We live in a day when the basic family unit is disintegrating. Divorces are rampant. Live-in relationships are the norm, and homosexual unions are being recognized by governments. It is right and necessary for the Christian church to both teach and model the Biblical concept of “family” in this age when the Biblical concept of family is seldom understood. However, one of the problems we face as Christians is misinterpreting what God calls the ideal home. There is a growing patriarchal movement among conservative Christian churches, a movement where men are taught that they should have complete “authority” in the home, and that they should “rule” over their wives and children. Many of these conservative Bible-believing Christians who advocate patriarchy honestly believe they are teaching Biblical truth. It is my intention in this post to show that patriarchy is not God’s ideal, but rather, patriarchy is the result of God’s curse on Adam and Eve. When God’s grace appears in the home, patriarchy is expelled.
When Adam and Eve rebelled against God, God pronounced judgment on them in Genesis 3:16-19. God first began with Eve:
“I will surely multiply your pain in childbearing; in pain you shall bring forth children. Your desire shall be for your husband, and he shall rule over you” (Genesis 3:16).
Some conservative Bible scholars take the last phrase of v.16 to mean (1). The wife shall have a “sexual desire” for her husband (i.e. “your desire shall be for your husband”), and (2). The husband is to be the head, authority and ruler of the home (i.e. “and he shall rule over you”). These conservative scholars declare that God’s statement in v. 16 is how the husband and wife “should” relate to each other in the home, and how the home ought to be in terms of headship and governance. The man, they say, is to rule over his home; there should be no equality of authority since God established this patriarchal system from the very beginning.
However, other conservative Bible scholars rightly point out that the woman’s “desire” for her husband in Genesis 3:16 is not, at least linguistically and contextually, a sexual desire. One only needs to turn one chapter over to find the same word teshuqah, in Genesis 4:7, where it is also translated “desire.” In the context of Genesis 4:7, teshuqah is used to refer to sin’s “desire” to control Cain. Thus, letting the Bible interpret itself, the word “desire” in both both Genesis 3:16 and Genesis 4:7 means “a desire to control.”

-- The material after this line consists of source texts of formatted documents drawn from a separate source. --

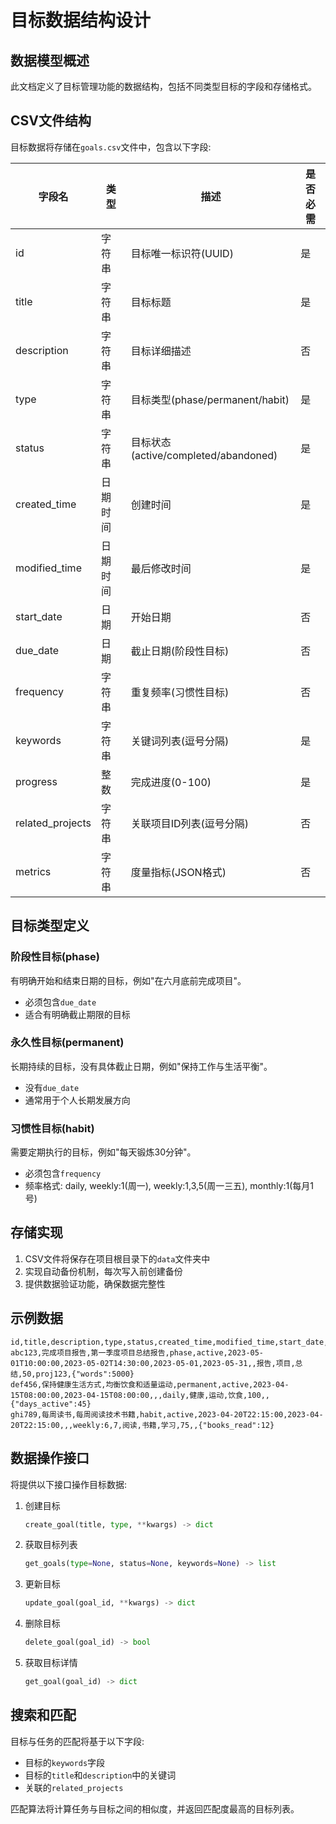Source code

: # 目标数据结构设计

## 数据模型概述
此文档定义了目标管理功能的数据结构，包括不同类型目标的字段和存储格式。

## CSV文件结构
目标数据将存储在`goals.csv`文件中，包含以下字段:

| 字段名 | 类型 | 描述 | 是否必需 |
|-------|------|------|---------|
| id | 字符串 | 目标唯一标识符(UUID) | 是 |
| title | 字符串 | 目标标题 | 是 |
| description | 字符串 | 目标详细描述 | 否 |
| type | 字符串 | 目标类型(phase/permanent/habit) | 是 |
| status | 字符串 | 目标状态(active/completed/abandoned) | 是 |
| created_time | 日期时间 | 创建时间 | 是 |
| modified_time | 日期时间 | 最后修改时间 | 是 |
| start_date | 日期 | 开始日期 | 否 |
| due_date | 日期 | 截止日期(阶段性目标) | 否 |
| frequency | 字符串 | 重复频率(习惯性目标) | 否 |
| keywords | 字符串 | 关键词列表(逗号分隔) | 是 |
| progress | 整数 | 完成进度(0-100) | 是 |
| related_projects | 字符串 | 关联项目ID列表(逗号分隔) | 否 |
| metrics | 字符串 | 度量指标(JSON格式) | 否 |

## 目标类型定义

### 阶段性目标(phase)
有明确开始和结束日期的目标，例如"在六月底前完成项目"。
- 必须包含`due_date`
- 适合有明确截止期限的目标

### 永久性目标(permanent)
长期持续的目标，没有具体截止日期，例如"保持工作与生活平衡"。
- 没有`due_date`
- 通常用于个人长期发展方向

### 习惯性目标(habit)
需要定期执行的目标，例如"每天锻炼30分钟"。
- 必须包含`frequency`
- 频率格式: daily, weekly:1(周一), weekly:1,3,5(周一三五), monthly:1(每月1号)

## 存储实现
1. CSV文件将保存在项目根目录下的`data`文件夹中
2. 实现自动备份机制，每次写入前创建备份
3. 提供数据验证功能，确保数据完整性

## 示例数据
```csv
id,title,description,type,status,created_time,modified_time,start_date,due_date,frequency,keywords,progress,related_projects,metrics
abc123,完成项目报告,第一季度项目总结报告,phase,active,2023-05-01T10:00:00,2023-05-02T14:30:00,2023-05-01,2023-05-31,,报告,项目,总结,50,proj123,{"words":5000}
def456,保持健康生活方式,均衡饮食和适量运动,permanent,active,2023-04-15T08:00:00,2023-04-15T08:00:00,,,daily,健康,运动,饮食,100,,{"days_active":45}
ghi789,每周读书,每周阅读技术书籍,habit,active,2023-04-20T22:15:00,2023-04-20T22:15:00,,,weekly:6,7,阅读,书籍,学习,75,,{"books_read":12}
```

## 数据操作接口
将提供以下接口操作目标数据:

1. 创建目标
   ```python
   create_goal(title, type, **kwargs) -> dict
   ```

2. 获取目标列表
   ```python
   get_goals(type=None, status=None, keywords=None) -> list
   ```

3. 更新目标
   ```python
   update_goal(goal_id, **kwargs) -> dict
   ```

4. 删除目标
   ```python
   delete_goal(goal_id) -> bool
   ```

5. 获取目标详情
   ```python
   get_goal(goal_id) -> dict
   ```

## 搜索和匹配
目标与任务的匹配将基于以下字段:
- 目标的`keywords`字段
- 目标的`title`和`description`中的关键词
- 关联的`related_projects`

匹配算法将计算任务与目标之间的相似度，并返回匹配度最高的目标列表。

Likewise, the same Hebrew verb mashal, which means “to rule,” is also used in Genesis 4:7, just as it was in Genesis 3:16. Mashal is used in Genesis 4:7 to describe Cain’s efforts to rule over or dominate the sin that is “crouching at his door.” Again, when you let the Bible interpret itself, mashal is used in both Genesis 3:16 and Genesis 4:7 to describe someone who is having to fend off an attack; it carries the idea of warring for control or domination; a battle to see who will be ultimate “ruler.”
Using basic principles of interpretation, one comes up with a very simple explanation of the consequence of God’s curse on Adam and Eve – a consequence that has infiltrated every home since the beginning of time. Simply put, the woman will desire to dominate or control the man, but the man, perhaps even with superior strength, will fight hard to rule over and dominate the woman. Where the curse is present there is a constant battle for control. This is how things are because of sin, not how things in the home ought to be. The patriarchal societies of the world express the reality of male domination, and in certain western Christian cultures, patriarchy is often said to be ordered by God – as if God designed the home to be this way.
Likewise, in some cultures, such as the Kanu of South America, the women “rule” the home, and the men are the “servants.” These women explain their domination of men in the home with the simple phrase – “the gods have made it this way.” What both matriarchal and patriachal proponents need to understand, regardless of the culture from which they come, is that any system designed for “domination” or “control” of the other spouse is the result of sin and the curse on sin.
When the God of all grace gets a hold of a man and a woman in a marriage relationship, no longer will there be a fight to see who dominates and controls the other. Rather, there will be mutual submission between husband and wife (i.e. Ephesians 5:21 – “submitting to one another in reverence to Christ”). Mutual submission, with no thought of “control,” is God’s design for the home. It should be the effort of every Bible-believing church, pastor and teacher to instruct husbands and wives on the sinful nature of any husband or wife seeking to dominate the other spouse.
In fact, I like what Dr. Richard Hess, Professor of Old Testament and Semitic Languages at Denver Theological Seminary says in his comments on Genesis 3:16. Dr. Hess said all Christians should attempt to pull down any patriarchal (or matriarchal) system of domination and control in the Christian home, and then responds to those who object to any attempt to end patriarchy:
It is no more a sin to end this consequence of the fall than it is to use weed killer to end the promised weeds and thorns in the following verses. No, the emphasis (in Genesis 3:16) is on the terrible effects of sin, and the destruction of a harmonious relationship that once existed. In its place comes a harmful struggle of wills.
I trust that conservative, evangelical churches will continue to proclaim and model God’s design for the home. I just pray that we do a good job of understanding the subject ourselves first. Patriarchy is the result of man’s sinful desire to control and dominate and should be, by God’s grace, avoided at all costs.